At 312, the i-th client computes respective validation loss(es) (e.g., using the validation module 108) using the model parameters of each respective other client(s). That is, for a j-th set of model parameters of a respective j-th client, the i-th client inputs the validation set of the local data into a model using the j-th set of model parameters and computes a j-th validation loss and stores the j-th validation loss, denoted vali. Following completion of step 310, the i-th client has stored the validation loss computed using its own local parameters (denoted vali) as well as m−1 other validation loss(es) computed using model parameters of each of the m−1 other client(s) (denoted valij), where j=1, . . . ,m, j≠i).
At 314, the validation loss computed using the local parameters (i.e., vali) is compared with the validation loss(es) computed using the m−1 other model parameters (e.g., valij).
The comparison at step 314 may be performed using any suitable statistical technique.
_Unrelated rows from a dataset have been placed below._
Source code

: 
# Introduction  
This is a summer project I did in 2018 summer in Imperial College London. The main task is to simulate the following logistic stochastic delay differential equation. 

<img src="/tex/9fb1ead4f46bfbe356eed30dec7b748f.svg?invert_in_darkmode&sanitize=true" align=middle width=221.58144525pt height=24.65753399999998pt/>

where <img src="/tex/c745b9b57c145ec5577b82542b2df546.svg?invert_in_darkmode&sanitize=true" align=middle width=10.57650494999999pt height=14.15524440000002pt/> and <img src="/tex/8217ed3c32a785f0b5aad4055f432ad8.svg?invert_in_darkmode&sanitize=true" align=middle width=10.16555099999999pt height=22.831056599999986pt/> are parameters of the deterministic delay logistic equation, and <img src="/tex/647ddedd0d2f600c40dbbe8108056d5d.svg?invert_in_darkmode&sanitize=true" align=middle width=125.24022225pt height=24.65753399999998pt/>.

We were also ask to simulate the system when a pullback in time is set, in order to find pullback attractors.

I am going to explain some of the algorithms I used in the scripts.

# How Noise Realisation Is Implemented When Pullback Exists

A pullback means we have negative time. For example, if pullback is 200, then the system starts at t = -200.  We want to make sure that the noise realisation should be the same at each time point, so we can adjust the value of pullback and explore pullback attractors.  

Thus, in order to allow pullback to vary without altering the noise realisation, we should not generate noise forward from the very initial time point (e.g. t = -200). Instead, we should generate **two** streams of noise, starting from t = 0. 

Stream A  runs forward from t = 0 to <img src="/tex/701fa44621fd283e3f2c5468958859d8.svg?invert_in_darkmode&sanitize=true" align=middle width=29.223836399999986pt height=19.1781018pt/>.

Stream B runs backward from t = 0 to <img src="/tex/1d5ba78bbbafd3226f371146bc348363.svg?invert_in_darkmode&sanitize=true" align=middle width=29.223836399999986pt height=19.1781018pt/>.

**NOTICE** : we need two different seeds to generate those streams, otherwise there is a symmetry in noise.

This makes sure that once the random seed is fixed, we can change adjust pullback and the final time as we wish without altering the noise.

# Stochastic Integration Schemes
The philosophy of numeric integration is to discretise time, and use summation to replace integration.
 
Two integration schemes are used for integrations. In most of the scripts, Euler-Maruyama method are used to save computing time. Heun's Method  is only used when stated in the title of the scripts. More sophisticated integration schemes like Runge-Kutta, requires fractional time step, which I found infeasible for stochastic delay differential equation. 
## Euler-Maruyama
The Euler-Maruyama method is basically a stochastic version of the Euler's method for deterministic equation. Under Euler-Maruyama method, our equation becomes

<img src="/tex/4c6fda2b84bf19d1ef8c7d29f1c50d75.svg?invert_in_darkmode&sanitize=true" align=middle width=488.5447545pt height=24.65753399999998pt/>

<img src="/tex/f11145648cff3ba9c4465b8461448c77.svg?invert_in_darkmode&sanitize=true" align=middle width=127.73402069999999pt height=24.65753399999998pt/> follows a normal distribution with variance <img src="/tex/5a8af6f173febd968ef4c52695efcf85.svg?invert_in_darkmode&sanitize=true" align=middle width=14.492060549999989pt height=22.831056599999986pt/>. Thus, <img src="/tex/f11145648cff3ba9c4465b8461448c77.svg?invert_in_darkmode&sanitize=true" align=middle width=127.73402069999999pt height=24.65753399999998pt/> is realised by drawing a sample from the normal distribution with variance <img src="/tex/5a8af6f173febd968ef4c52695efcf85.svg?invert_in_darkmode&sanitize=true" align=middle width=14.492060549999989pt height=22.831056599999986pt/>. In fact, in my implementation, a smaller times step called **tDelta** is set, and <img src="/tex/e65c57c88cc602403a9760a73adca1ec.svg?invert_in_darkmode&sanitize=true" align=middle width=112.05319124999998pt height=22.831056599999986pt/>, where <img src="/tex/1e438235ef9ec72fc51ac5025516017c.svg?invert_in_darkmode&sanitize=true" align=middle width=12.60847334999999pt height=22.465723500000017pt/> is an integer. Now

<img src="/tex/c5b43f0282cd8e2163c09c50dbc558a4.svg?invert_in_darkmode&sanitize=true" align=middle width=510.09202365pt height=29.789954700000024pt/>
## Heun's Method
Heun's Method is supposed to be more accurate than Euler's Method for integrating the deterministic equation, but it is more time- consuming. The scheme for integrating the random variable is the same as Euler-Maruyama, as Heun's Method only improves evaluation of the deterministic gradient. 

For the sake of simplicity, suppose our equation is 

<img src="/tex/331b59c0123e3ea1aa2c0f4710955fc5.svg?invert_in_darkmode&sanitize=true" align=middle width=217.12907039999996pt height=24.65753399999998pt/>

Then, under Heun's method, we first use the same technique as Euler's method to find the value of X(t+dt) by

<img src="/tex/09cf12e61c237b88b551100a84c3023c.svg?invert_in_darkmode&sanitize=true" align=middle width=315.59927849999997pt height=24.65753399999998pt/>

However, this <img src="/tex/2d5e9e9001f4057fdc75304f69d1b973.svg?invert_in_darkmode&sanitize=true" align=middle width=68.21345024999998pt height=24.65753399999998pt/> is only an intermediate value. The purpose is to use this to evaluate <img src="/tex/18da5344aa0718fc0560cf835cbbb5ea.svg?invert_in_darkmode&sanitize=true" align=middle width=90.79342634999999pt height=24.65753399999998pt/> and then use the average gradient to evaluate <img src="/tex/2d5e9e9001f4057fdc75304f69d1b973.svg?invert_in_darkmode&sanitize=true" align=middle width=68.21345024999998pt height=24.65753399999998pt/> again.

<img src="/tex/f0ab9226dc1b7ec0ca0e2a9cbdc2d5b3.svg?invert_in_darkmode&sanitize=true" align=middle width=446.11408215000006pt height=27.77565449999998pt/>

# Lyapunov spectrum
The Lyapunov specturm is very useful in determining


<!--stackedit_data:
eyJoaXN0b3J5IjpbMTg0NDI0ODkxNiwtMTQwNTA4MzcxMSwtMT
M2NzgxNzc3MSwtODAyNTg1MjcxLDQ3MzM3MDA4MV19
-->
For example, valij may be determined to be better than vali if valij<vali. However, such a direct comparison may be subject to false positives due to the presence of random fluctuations. Other statistical techniques may be used that may be more suitable. For example, a statistical paired test, such as the Wilcoxon signed rank test or a paired t-test may be used to determine whether the null hypothesis vali+ϵ<valij holds true (where e denotes some small margin of error). If the null hypothesis is true, then valij is not better than vali. Conversely, if the p-value is significantly small (e.g., less than 0.05), then the null hypothesis is rejected, which means the validation loss indicates that the local parameters do not perform better than the model parameters from the j-th client. This comparison is performed for each of the m−1 other model parameters.
The performance of the local model (i.e., the model executed using the i-th client's own local parameters) is thus compared with performance of the j-th other client model (i.e., the model executed using the model parameters of the j-th client), for example by comparing the validation loss as discussed above. If the performance of the model executed using the model parameters of the j-th client is equal or better than the model executed using the i-th client's own local parameters, this indicates that the i-th client may benefit from adding the j-th client to the cluster.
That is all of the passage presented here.